**Exercise objective**
Transcribe each record exactly. Omit the pictures.
++++++++++
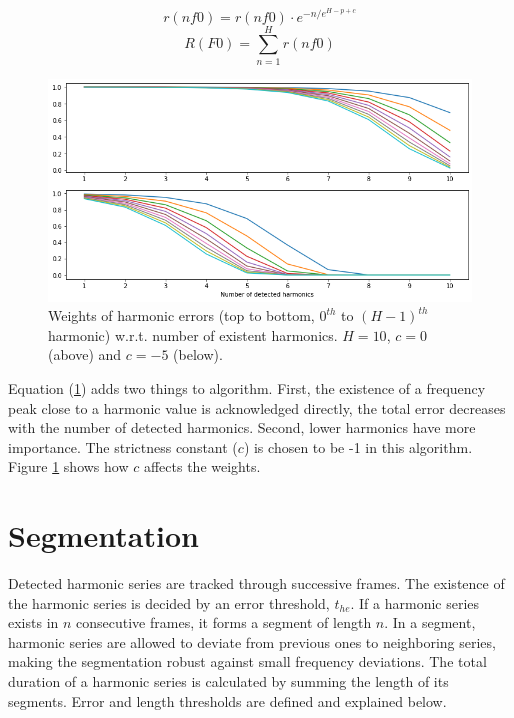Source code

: \begin{equation}\label{wnerror}
    r(nf0) =  r(nf0)\cdot e^{-n / e^{H-p+c}}
\end{equation}  
\begin{equation}\label{toterror}
    R(F0) =  \sum_{n=1}^{H} r(nf0)
\end{equation}

\begin{figure}
    \centering
    \includegraphics[width=\columnwidth]{methods/hweights.png}
    \caption{Weights of harmonic errors (top to bottom, $0^{th}$ to $(H-1)^{th}$ harmonic) w.r.t. number of existent harmonics. $H = 10$, $c = 0$ (above) and $c = -5$ (below). }
    \label{fig:hweights}
\end{figure}

Equation (\ref{fig:hweights}) adds two things to algorithm. First, the existence of a frequency peak close to a harmonic value is acknowledged directly, the total error decreases with the number of detected harmonics. Second, lower harmonics have more importance. The strictness constant ($c$) is chosen to be -1 in this algorithm. Figure \ref{fig:hweights} shows how $c$ affects the weights.

\section{Segmentation}

Detected harmonic series are tracked through successive frames. The existence of the harmonic series is decided by an error threshold, $t_{he}$. If a harmonic series exists in $n$ consecutive frames, it forms a segment of length $n$. In a segment, harmonic series are allowed to deviate from previous ones to neighboring series, making the segmentation robust against small frequency deviations. The total duration of a harmonic series is calculated by summing the length of its segments. Error and length thresholds are defined and explained below.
++++++++++
**Exercise solution**
Source code

: \begin{equation}\label{wnerror}
    r(nf0) =  r(nf0)\cdot e^{-n / e^{H-p+c}}
\end{equation}  
\begin{equation}\label{toterror}
    R(F0) =  \sum_{n=1}^{H} r(nf0)
\end{equation}

\begin{figure}
    \centering
    \includegraphics[width=\columnwidth]{methods/hweights.png}
    \caption{Weights of harmonic errors (top to bottom, $0^{th}$ to $(H-1)^{th}$ harmonic) w.r.t. number of existent harmonics. $H = 10$, $c = 0$ (above) and $c = -5$ (below). }
    \label{fig:hweights}
\end{figure}

Equation (\ref{fig:hweights}) adds two things to algorithm. First, the existence of a frequency peak close to a harmonic value is acknowledged directly, the total error decreases with the number of detected harmonics. Second, lower harmonics have more importance. The strictness constant ($c$) is chosen to be -1 in this algorithm. Figure \ref{fig:hweights} shows how $c$ affects the weights.

\section{Segmentation}

Detected harmonic series are tracked through successive frames. The existence of the harmonic series is decided by an error threshold, $t_{he}$. If a harmonic series exists in $n$ consecutive frames, it forms a segment of length $n$. In a segment, harmonic series are allowed to deviate from previous ones to neighboring series, making the segmentation robust against small frequency deviations. The total duration of a harmonic series is calculated by summing the length of its segments. Error and length thresholds are defined and explained below.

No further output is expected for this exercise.